TASK TO CARRY OUT:
What you return should be the lines of the data containing "validator", each in full.

Saved entries:
::::::::::

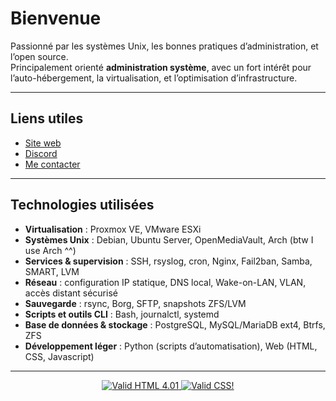 # Bienvenue

Passionné par les systèmes Unix, les bonnes pratiques d’administration, et l’open source.  
Principalement orienté **administration système**, avec un fort intérêt pour l’auto-hébergement, la virtualisation, et l’optimisation d’infrastructure.

---

## Liens utiles

- [Site web](https://pickle.nivmizz7.fr)  
- [Discord](https://discord.gg/7akQQRxrBr)  
- [Me contacter](mailto:i.am.root@nivmizz7.fr)

---

## Technologies utilisées

- **Virtualisation** : Proxmox VE, VMware ESXi 
- **Systèmes Unix** : Debian, Ubuntu Server, OpenMediaVault, Arch (btw I use Arch ^^) 
- **Services & supervision** : SSH, rsyslog, cron, Nginx, Fail2ban, Samba, SMART, LVM  
- **Réseau** : configuration IP statique, DNS local, Wake-on-LAN, VLAN, accès distant sécurisé  
- **Sauvegarde** : rsync, Borg, SFTP, snapshots ZFS/LVM  
- **Scripts et outils CLI** : Bash, journalctl, systemd  
- **Base de données & stockage** : PostgreSQL, MySQL/MariaDB ext4, Btrfs, ZFS  
- **Développement léger** : Python (scripts d’automatisation), Web (HTML, CSS, Javascript)

---

<p align="center">
  <a href="https://validator.w3.org/check?uri=referer" target="_blank">
    <img src="https://www.w3.org/Icons/valid-html401" alt="Valid HTML 4.01">
  </a>
  <a href="https://jigsaw.w3.org/css-validator/check/referer" target="_blank">
    <img src="https://jigsaw.w3.org/css-validator/images/vcss" alt="Valid CSS!">
  </a>
</p>
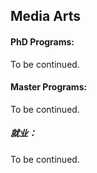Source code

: ## Media Arts

#### PhD Programs:

To be continued.

#### Master Programs:

To be continued.

##### 就业：

To be continued.

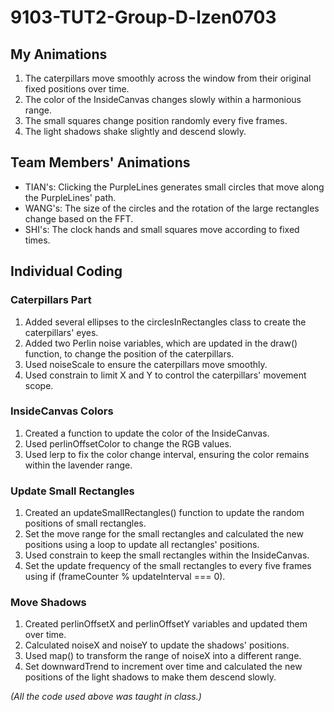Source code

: # 9103-TUT2-Group-D-lzen0703
## My Animations
1. The caterpillars move smoothly across the window from their original fixed positions over time.
2. The color of the InsideCanvas changes slowly within a harmonious range.
3. The small squares change position randomly every five frames.
4. The light shadows shake slightly and descend slowly.
## Team Members' Animations
 - TIAN's: Clicking the PurpleLines generates small circles that move along the PurpleLines' path.
 - WANG's: The size of the circles and the rotation of the large rectangles change based on the FFT.
 - SHI's: The clock hands and small squares move according to fixed times.
## Individual Coding
### Caterpillars Part
1. Added several ellipses to the circlesInRectangles class to create the caterpillars' eyes.
2. Added two Perlin noise variables, which are updated in the draw() function, to change the position of the caterpillars.
3. Used noiseScale to ensure the caterpillars move smoothly.
4. Used constrain to limit X and Y to control the caterpillars' movement scope.
### InsideCanvas Colors
1. Created a function to update the color of the InsideCanvas.
2. Used perlinOffsetColor to change the RGB values.
3. Used lerp to fix the color change interval, ensuring the color remains within the lavender range.
### Update Small Rectangles
1. Created an updateSmallRectangles() function to update the random positions of small rectangles.
2. Set the move range for the small rectangles and calculated the new positions using a loop to update all rectangles' positions.
3. Used constrain to keep the small rectangles within the InsideCanvas.
4. Set the update frequency of the small rectangles to every five frames using if (frameCounter % updateInterval === 0).
### Move Shadows
1. Created perlinOffsetX and perlinOffsetY variables and updated them over time.
2. Calculated noiseX and noiseY to update the shadows' positions.
3. Used map() to transform the range of noiseX into a different range.
4. Set downwardTrend to increment over time and calculated the new positions of the light shadows to make them descend slowly.
   
_(All the code used above was taught in class.)_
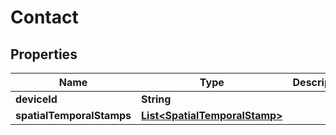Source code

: 
# Contact

## Properties
Name | Type | Description | Notes
------------ | ------------- | ------------- | -------------
**deviceId** | **String** |  |  [optional]
**spatialTemporalStamps** | [**List&lt;SpatialTemporalStamp&gt;**](SpatialTemporalStamp.md) |  |  [optional]



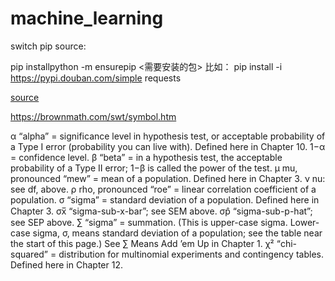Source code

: # machine_learning

switch pip source:

pip installpython -m ensurepip
 <需要安装的包>
比如：
pip install -i https://pypi.douban.com/simple requests

[source](https://www.w3schools.com/python/python_ml_standard_deviation.asp)

https://brownmath.com/swt/symbol.htm

α “alpha” = significance level in hypothesis test, or acceptable probability of a Type I error (probability you can live with). Defined here in Chapter 10. 1−α = confidence level.
β “beta” = in a hypothesis test, the acceptable probability of a Type II error; 1−β is called the power of the test.
μ mu, pronounced “mew” = mean of a population. Defined here in Chapter 3.
ν nu: see df, above.
ρ rho, pronounced “roe” = linear correlation coefficient of a population.
σ “sigma” = standard deviation of a population. Defined here in Chapter 3.
σx̅ “sigma-sub-x-bar”; see SEM above.
σp̂ “sigma-sub-p-hat”; see SEP above.
∑ “sigma” = summation. (This is upper-case sigma. Lower-case sigma, σ, means standard deviation of a population; see the table near the start of this page.) See ∑ Means Add ’em Up in Chapter 1.
χ² “chi-squared” = distribution for multinomial experiments and contingency tables. Defined here in Chapter 12.
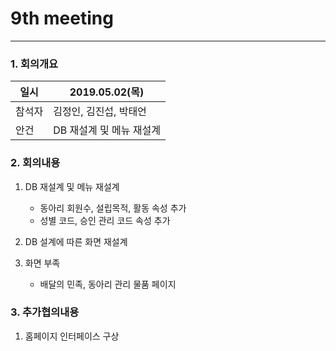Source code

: # 9th meeting

----------
### 1. 회의개요

| 일시    |2019.05.02(목)                 |
| --------|-------------------------------|
| 참석자  |김정인, 김진섭, 박태언    |
| 안건    |DB 재설계 및 메뉴 재설계  |


### 2. 회의내용

 1. DB 재설계 및 메뉴 재설계
    * 동아리 회원수, 설립목적, 활동 속성 추가
    * 성별 코드, 승인 관리 코드 속성 추가
   
 2. DB 설계에 따른 화면 재설계
 3. 화면 부족
    * 배달의 민족, 동아리 관리 물품 페이지 

### 3. 추가협의내용

 1. 홈페이지 인터페이스 구상
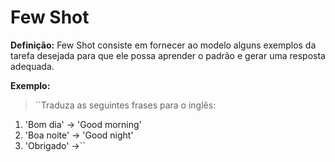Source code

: # Few Shot
>
**Definição:** 
Few Shot consiste em fornecer ao modelo alguns exemplos da tarefa 
desejada para que ele possa aprender o padrão e gerar uma resposta 
adequada.
>
>
**Exemplo:** 
>
> ``Traduza as seguintes frases para o inglês:
1. 'Bom dia' -> 'Good morning'
2. 'Boa noite' -> 'Good night'
3. 'Obrigado' ->``

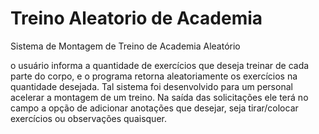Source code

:# Treino Aleatorio de Academia
 
Sistema de Montagem de Treino de Academia Aleatório

o usuário informa a quantidade de exercícios que deseja treinar de cada parte do corpo, e o programa retorna aleatoriamente os exercícios na quantidade desejada.
Tal sistema foi desenvolvido para um personal acelerar a montagem de um treino.
Na saída das solicitações ele terá no campo a opção de adicionar anotações que desejar, seja tirar/colocar exercícios ou observações quaisquer.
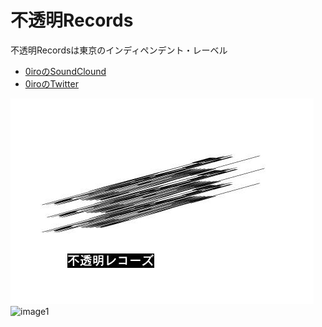 # 不透明Records
不透明Recordsは東京のインディペンデント・レーベル
- [0iroのSoundClound](https://soundcloud.com/0iro)
- [0iroのTwitter](https://twitter.com/irmtc)

![image1](https://raw.githubusercontent.com/0iro/0irosite/master/IMG_9190.JPG)
![image1](https://pbs.twimg.com/media/CnFPHR0VUAADj6s.jpg)

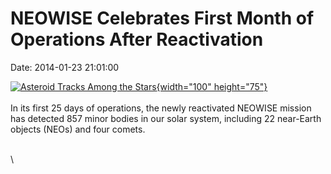 NEOWISE Celebrates First Month of Operations After Reactivation
===============================================================

Date: 2014-01-23 21:01:00

[![Asteroid Tracks Among the
Stars](http://www.jpl.nasa.gov/images/neo/20140123/pia17832-th.jpg){width="100"
height="75"}](http://www.jpl.nasa.gov/news/news.cfm?release=2014-023&rn=news.xml&rst=4023)\
\
In its first 25 days of operations, the newly reactivated NEOWISE
mission has detected 857 minor bodies in our solar system, including 22
near-Earth objects (NEOs) and four comets.

\
\
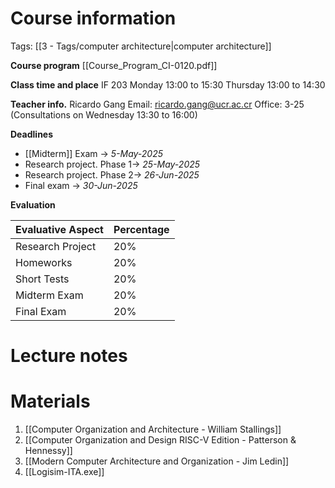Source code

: # Course information
Tags: [[3 - Tags/computer architecture|computer architecture]]

**Course program**
[[Course_Program_CI-0120.pdf]]

**Class time and place**
IF 203
Monday 13:00 to 15:30
Thursday 13:00 to 14:30

**Teacher info.**
Ricardo Gang
Email: ricardo.gang@ucr.ac.cr
Office: 3-25 (Consultations on Wednesday 13:30 to 16:00)

**Deadlines**
- [[Midterm]] Exam -> _5-May-2025_
- Research project. Phase 1-> _25-May-2025_
- Research project. Phase 2-> _26-Jun-2025_
- Final exam -> _30-Jun-2025_

**Evaluation**

| Evaluative Aspect | Percentage |
| ----------------- | ---------- |
| Research Project  | 20%        |
| Homeworks         | 20%        |
| Short Tests       | 20%        |
| Midterm Exam      | 20%        |
| Final Exam        | 20%        |
# Lecture notes

# Materials

1. [[Computer Organization and Architecture - William Stallings]]
2. [[Computer Organization and Design RISC-V Edition - Patterson & Hennessy]]
3. [[Modern Computer Architecture and Organization - Jim Ledin]]
4. [[Logisim-ITA.exe]]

::::::::::

SOLUTION TO THE EXERCISE:
  <a href="https://validator.w3.org/check?uri=referer" target="_blank">
  <a href="https://jigsaw.w3.org/css-validator/check/referer" target="_blank">
    <img src="https://jigsaw.w3.org/css-validator/images/vcss" alt="Valid CSS!">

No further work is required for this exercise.